Giant Surface Plasmon Induced Drag Effect (SPIDEr) in Metal Nanowires
Maxim Durach, Anastasia Rusina, Mark I. Stockman

TL;DR
This paper predicts a giant surface plasmon-induced drag effect (SPIDEr) in metal nanowires, capable of generating high voltages and electric fields, with ultrafast response suitable for advanced nanotechnologies.
Contribution
It introduces the first prediction of a giant SPIDEr effect in nanowires under extreme nanoplasmonic confinement conditions.
Findings
Rectified THz potential differences up to 10 V
Electric fields up to 10^5-10^6 V/cm
Bandwidth of 20 THz in nanometric wires
Abstract
Here, for the first time we predict a giant surface plasmon-induced drag effect (SPIDEr), which exists under conditions of the extreme nanoplasmonic confinement.
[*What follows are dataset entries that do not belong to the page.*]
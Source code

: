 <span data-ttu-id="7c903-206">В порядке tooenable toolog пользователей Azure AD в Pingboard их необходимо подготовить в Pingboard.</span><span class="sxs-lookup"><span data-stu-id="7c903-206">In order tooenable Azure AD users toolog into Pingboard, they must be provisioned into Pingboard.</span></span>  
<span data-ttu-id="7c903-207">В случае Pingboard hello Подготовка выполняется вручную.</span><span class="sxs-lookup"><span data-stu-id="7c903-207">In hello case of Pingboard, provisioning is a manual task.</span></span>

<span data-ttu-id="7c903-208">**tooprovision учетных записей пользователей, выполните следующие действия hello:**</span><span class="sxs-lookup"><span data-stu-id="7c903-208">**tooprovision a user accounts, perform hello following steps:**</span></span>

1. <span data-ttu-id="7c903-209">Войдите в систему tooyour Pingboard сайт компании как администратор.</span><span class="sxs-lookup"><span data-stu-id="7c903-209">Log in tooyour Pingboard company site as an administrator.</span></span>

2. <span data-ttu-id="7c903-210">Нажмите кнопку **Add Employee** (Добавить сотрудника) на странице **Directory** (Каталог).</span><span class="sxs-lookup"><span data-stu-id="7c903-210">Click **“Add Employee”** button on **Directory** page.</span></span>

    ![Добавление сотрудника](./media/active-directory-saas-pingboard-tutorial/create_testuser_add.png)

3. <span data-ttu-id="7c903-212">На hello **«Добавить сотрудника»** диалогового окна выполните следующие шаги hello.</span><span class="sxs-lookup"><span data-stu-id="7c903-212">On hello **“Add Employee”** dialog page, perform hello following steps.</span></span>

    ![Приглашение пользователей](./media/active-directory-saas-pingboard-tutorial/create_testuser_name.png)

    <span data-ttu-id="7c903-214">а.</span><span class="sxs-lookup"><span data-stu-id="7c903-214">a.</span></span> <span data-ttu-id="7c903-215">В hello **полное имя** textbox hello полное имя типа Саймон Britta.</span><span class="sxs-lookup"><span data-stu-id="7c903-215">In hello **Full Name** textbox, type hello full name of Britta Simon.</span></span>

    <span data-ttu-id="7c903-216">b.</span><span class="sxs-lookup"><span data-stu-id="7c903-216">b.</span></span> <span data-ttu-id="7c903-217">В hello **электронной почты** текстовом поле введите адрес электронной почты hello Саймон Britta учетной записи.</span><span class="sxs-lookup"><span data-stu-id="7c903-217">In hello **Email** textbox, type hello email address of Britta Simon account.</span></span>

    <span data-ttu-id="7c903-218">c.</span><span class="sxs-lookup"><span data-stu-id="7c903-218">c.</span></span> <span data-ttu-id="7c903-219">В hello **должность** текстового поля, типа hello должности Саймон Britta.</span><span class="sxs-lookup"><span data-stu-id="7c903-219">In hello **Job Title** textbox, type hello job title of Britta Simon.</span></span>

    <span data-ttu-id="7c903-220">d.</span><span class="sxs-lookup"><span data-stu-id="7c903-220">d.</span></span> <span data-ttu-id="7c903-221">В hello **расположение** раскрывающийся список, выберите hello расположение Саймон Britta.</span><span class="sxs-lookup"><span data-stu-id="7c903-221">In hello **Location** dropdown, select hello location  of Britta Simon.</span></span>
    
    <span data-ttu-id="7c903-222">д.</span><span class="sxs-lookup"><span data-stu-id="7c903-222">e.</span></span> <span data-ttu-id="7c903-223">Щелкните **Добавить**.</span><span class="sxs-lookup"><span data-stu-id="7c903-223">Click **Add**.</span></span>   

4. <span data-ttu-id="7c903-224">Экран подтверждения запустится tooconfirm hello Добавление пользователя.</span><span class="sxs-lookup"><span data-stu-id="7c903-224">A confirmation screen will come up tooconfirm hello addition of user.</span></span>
Under realistic conditions, in nanowires, this giant SPIDEr generates rectified THz potential differences up to 10 V and extremely strong electric fields up to 10^5-10^6 V/cm. The SPIDEr is an ultrafast effect whose bandwidth for nanometric wires is 20 THz. The giant SPIDEr opens up a new field of ultraintense THz nanooptics with wide potential applications in nanotechnology and nanoscience, including microelectronics,nanoplasmonics, and biomedicine.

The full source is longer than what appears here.